De tekst op de middelste luidt:
'GEPLAATST IN VRIJHEID
IN HOOP OP VREDE
DE JEUGD VAN LIESVELD'.
De linker plaquette vermeldt in gouden letters de namen van wel 14 (!) slachtoffers van de Tweede Wereldoorlog uit Groot-Ammers.
Peter Mourik is op 10 mei 1940 gewond geraakt door het grote bombardement in de Waalhaven in Rotterdam en gestorven op 12 mei 1940. Hij is begraven op de begraafplaats van Nieuwpoort.
Govert Slob uit Nieuwpoort kwam om het leven als lid van de bemanning van een onderzeeboot (Hr.Ms.KXVI) in de Zuid-Chinese Zee op 25 december 1941, in een strijd tegen de Japanners. Govert Slob kreeg een zeemansgraf (dat betekent dat een overledene vanaf een boot in zee ‘begraven’ wordt).
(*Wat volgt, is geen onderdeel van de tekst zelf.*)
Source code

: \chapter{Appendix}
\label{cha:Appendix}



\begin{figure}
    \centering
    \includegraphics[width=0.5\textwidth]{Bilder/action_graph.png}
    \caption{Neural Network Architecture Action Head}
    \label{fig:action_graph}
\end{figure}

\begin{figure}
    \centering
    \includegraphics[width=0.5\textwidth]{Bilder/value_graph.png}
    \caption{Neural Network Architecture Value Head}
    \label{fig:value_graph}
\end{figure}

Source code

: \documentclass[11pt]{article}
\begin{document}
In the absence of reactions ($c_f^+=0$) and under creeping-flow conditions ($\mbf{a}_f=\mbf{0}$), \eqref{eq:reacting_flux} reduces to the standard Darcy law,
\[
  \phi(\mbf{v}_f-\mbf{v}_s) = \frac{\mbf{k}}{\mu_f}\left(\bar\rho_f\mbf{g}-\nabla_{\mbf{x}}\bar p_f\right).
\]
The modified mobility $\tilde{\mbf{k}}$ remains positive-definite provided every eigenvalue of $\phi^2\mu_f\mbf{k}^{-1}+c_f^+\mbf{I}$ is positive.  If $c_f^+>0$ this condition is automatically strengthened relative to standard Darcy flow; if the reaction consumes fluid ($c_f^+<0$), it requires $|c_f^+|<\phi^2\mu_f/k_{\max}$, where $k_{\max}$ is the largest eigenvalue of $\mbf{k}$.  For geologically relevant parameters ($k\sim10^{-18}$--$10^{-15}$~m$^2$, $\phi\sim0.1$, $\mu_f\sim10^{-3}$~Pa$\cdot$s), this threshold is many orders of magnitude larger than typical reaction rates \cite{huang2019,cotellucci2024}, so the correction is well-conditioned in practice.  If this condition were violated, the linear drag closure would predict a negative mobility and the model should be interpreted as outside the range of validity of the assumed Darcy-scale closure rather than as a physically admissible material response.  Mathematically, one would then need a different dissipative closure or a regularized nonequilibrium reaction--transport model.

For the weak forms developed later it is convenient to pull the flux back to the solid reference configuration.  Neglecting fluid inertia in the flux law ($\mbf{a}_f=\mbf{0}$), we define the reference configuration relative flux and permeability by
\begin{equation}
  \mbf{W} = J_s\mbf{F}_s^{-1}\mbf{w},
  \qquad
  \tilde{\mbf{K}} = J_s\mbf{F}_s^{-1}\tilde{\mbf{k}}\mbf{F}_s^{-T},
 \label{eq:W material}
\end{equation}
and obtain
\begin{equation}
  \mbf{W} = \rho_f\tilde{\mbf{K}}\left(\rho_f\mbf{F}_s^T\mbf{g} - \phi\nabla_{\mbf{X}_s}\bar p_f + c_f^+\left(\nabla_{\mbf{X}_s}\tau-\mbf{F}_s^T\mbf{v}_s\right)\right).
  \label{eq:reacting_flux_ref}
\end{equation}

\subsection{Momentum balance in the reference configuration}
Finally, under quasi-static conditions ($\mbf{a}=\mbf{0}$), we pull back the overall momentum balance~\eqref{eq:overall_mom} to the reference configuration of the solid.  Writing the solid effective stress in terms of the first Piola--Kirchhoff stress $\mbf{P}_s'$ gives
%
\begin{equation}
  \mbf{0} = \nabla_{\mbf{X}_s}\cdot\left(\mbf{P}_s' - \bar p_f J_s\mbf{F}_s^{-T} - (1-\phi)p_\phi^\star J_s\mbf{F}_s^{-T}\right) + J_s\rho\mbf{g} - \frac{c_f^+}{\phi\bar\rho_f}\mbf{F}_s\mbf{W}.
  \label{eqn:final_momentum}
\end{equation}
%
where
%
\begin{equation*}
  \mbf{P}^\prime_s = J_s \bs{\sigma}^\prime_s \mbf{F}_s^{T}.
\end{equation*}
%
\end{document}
Lambertus van der Wal is overleden op 24 juni 1943 in Vlissingen (Zeeland) tijdens een bombardement. Hij was nog maar 20 jaar.
André Boesberg overleed op 28 juni 1944 in Streefkerk aan de verwondingen, die hij had opgelopen tijdens het verzetswerk dat hij deed. Hij is begraven op de begraafplaats van Groot-Ammers.
Arie du Bois werd eerst vermist. Waarschijnlijk is hij tijdens een vluchtpoging naar Engeland om het leven gekomen. Hij overleed op 13 november 1944 in Serooskerke (Zeeland) en is begraven op de Oude N.H. Begraafplaats aan het Dorpsplein.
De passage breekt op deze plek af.